Fernando Santos – Jornal de Notícias, opinião
Bom para uns, mau
para outros, o Governo dispõe de uma característica inquestionável: é
constituído esmagadoramente por um grupo de cínicos incorrigíveis, capazes de
tirar do sério o mais comum dos mortais.
Passos Coelho é,
desde logo, o primeiro a deixar de cabelos em pé qualquer português dotado de
bom senso. Tropeçando num discurso muitas vezes a necessitar de tradução,
tantos os ziguezagues e as palavras desconjuntadas, o primeiro--ministro é raro
dispor de uma palavra de reconhecimento ou de conforto aos portugueses em
sofrimento. Faz pior: anuncia ou discute pedaços de nova austeridade entre
sorrisos e galhofa.
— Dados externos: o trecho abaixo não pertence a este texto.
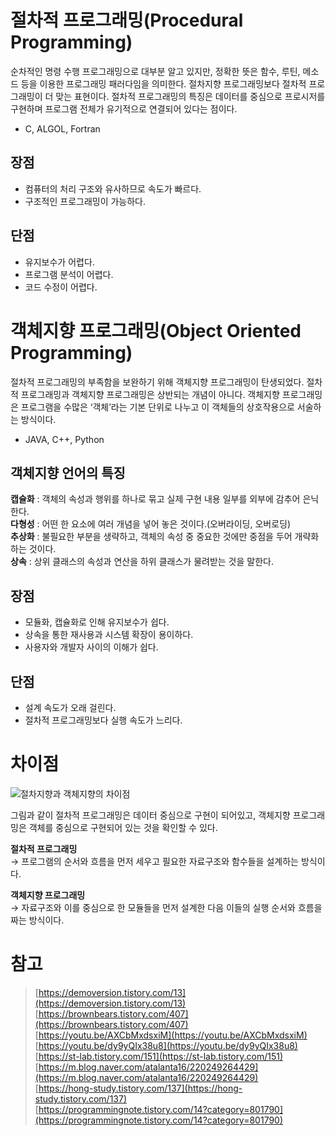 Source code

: # 절차적 프로그래밍(Procedural Programming)

순차적인 명령 수행 프로그래밍으로 대부분 알고 있지만, 정확한 뜻은 함수, 루틴, 메소드 등을 이용한 프로그래밍 패러다임을 의미한다. 절차지향 프로그래밍보다 절차적 프로그래밍이 더 맞는 표현이다. 절차적 프로그래밍의 특징은 데이터를 중심으로 프로시저를 구현하며 프로그램 전체가 유기적으로 연결되어 있다는 점이다.

- C, ALGOL, Fortran

## 장점

- 컴퓨터의 처리 구조와 유사하므로 속도가 빠르다.
- 구조적인 프로그래밍이 가능하다.

## 단점

- 유지보수가 어렵다.
- 프로그램 분석이 어렵다.
- 코드 수정이 어렵다.

# 객체지향 프로그래밍(Object Oriented Programming)

절차적 프로그래밍의 부족함을 보완하기 위해 객체지향 프로그래밍이 탄생되었다. 절차적 프로그래밍과 객체지향 프로그래밍은 상반되는 개념이 아니다. 객체지향 프로그래밍은 프로그램을 수많은 ‘객체’라는 기본 단위로 나누고 이 객체들의 상호작용으로 서술하는 방식이다.

- JAVA, C++, Python

## 객체지향 언어의 특징

**캡슐화** : 객체의 속성과 행위를 하나로 묶고 실제 구현 내용 일부를 외부에 감추어 은닉한다.  
**다형성** : 어떤 한 요소에 여러 개념을 넣어 놓은 것이다.(오버라이딩, 오버로딩)  
**추상화** : 불필요한 부분을 생략하고, 객체의 속성 중 중요한 것에만 중점을 두어 개략화하는 것이다.  
**상속** : 상위 클래스의 속성과 연산을 하위 클래스가 물려받는 것을 말한다.

## 장점

- 모듈화, 캡슐화로 인해 유지보수가 쉽다.
- 상속을 통한 재사용과 시스템 확장이 용이하다.
- 사용자와 개발자 사이의 이해가 쉽다.

## 단점

- 설계 속도가 오래 걸린다.
- 절차적 프로그래밍보다 실행 속도가 느리다.

# 차이점

![절차지향과 객체지향의 차이점](https://t1.daumcdn.net/cfile/tistory/997F0E435C1E055B18 "절차지향과 객체지향의 차이점")

그림과 같이 절차적 프로그래밍은 데이터 중심으로 구현이 되어있고, 객체지향 프로그래밍은 객체를 중심으로 구현되어 있는 것을 확인할 수 있다.

**절차적 프로그래밍**  
→ 프로그램의 순서와 흐름을 먼저 세우고 필요한 자료구조와 함수들을 설계하는 방식이다.

**객체지향 프로그래밍**  
→ 자료구조와 이를 중심으로 한 모듈들을 먼저 설계한 다음 이들의 실행 순서와 흐름을 짜는 방식이다.

# 참고

> [https://demoversion.tistory.com/13](https://demoversion.tistory.com/13)  
> [https://brownbears.tistory.com/407](https://brownbears.tistory.com/407)  
> [https://youtu.be/AXCbMxdsxiM](https://youtu.be/AXCbMxdsxiM)  
> [https://youtu.be/dy9yQIx38u8](https://youtu.be/dy9yQIx38u8)  
> [https://st-lab.tistory.com/151](https://st-lab.tistory.com/151)  
> [https://m.blog.naver.com/atalanta16/220249264429](https://m.blog.naver.com/atalanta16/220249264429)  
> [https://hong-study.tistory.com/137](https://hong-study.tistory.com/137)  
> [https://programmingnote.tistory.com/14?category=801790](https://programmingnote.tistory.com/14?category=801790)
As imagens recolhidas nos debates da Assembleia da
República são de todo eloquentes: Passos Coelho é vezes sem conta apanhado a
esboçar sorrisinhos matreiro-cínicos com Paulo Portas, Maria Luís Albuquerque
ou algum dos outros seus ajudantes de cortes. Lamentável.
Aos membros do
Governo não se pedem lágrimas (de crocodilo) sempre e quando anunciam decisões
(ainda) mais drásticas para a vida dos portugueses. Exige-se-lhes o que parecem
incapazes de seguir: um comportamento e uma face normais - ou carregada -
sempre e quando estão a esgrimir argumentos conducentes ao empobrecimento.
Uma parte da
impopularidade do Governo passa pelos semblantes de indiferença ou mesmo de
sorrisinho à desgraça alheia e, igualmente, pela frivolidade discursiva,
tratando os cidadãos como se fossem atrasados mentais. E raro é o dia sem
registo de novas afrontas de membros do Governo.
Aguiar-Branco, uma
das referências betinhas do Governo, é o mais recente colecionador de desastres
comunicacionais e insensibilidade manifestada perante o sofrimento do povo. E
merece estar, como está, debaixo de fortíssima contestação.
Visionário dos
riscos ditatoriais se a Constituição não for reformatada (pois...), o ministro
da Defesa bem pode dar todas as piruetas do Mundo que é incapaz de fintar a
polémica do momento sob a sua batuta: os Estaleiros Navais de Viana do Castelo
(ENVC).
Mesmo dando-se de
barato os critérios de negociação que conduziram à concessão dos ENVC à
Martifer, Aguiar-Branco assumiu em público posições impensáveis. Uma bolsa de
30 milhões de euros vai servir para colocar no olho da rua 609 trabalhadores
dos estaleiros. E então? Aguiar-Branco não foi capaz de uma palavra de conforto
a operários ou famílias. Feito bloco de gelo, como se alguém tivesse de
agradecer a indemnização, destaca a "garantia de direitos"! E vai
mais longe: tratando-se da "melhor solução", passa um certificado de
parvo a quem o ouve e releva que o novo projeto "irá criar 400 postos de
trabalho". Assim mesmo. O ministro só pode ser mau de matemática. Do
erário público saem 30 milhões para enviar 618 para o desemprego, há o cenário
- só cenário - de trabalho para 400 e Aguiar-Branco arvora-se em criador de
emprego!
Não há pachorra, de
facto.
À suspeita de
incompetência este Governo junta uma certeza: a maioria dos seus membros são
socialmente insensíveis. Ou riem ou dizem disparates - ou assumem ambas as
posições. O Governo justifica, enfim, a impopularidade de que goza.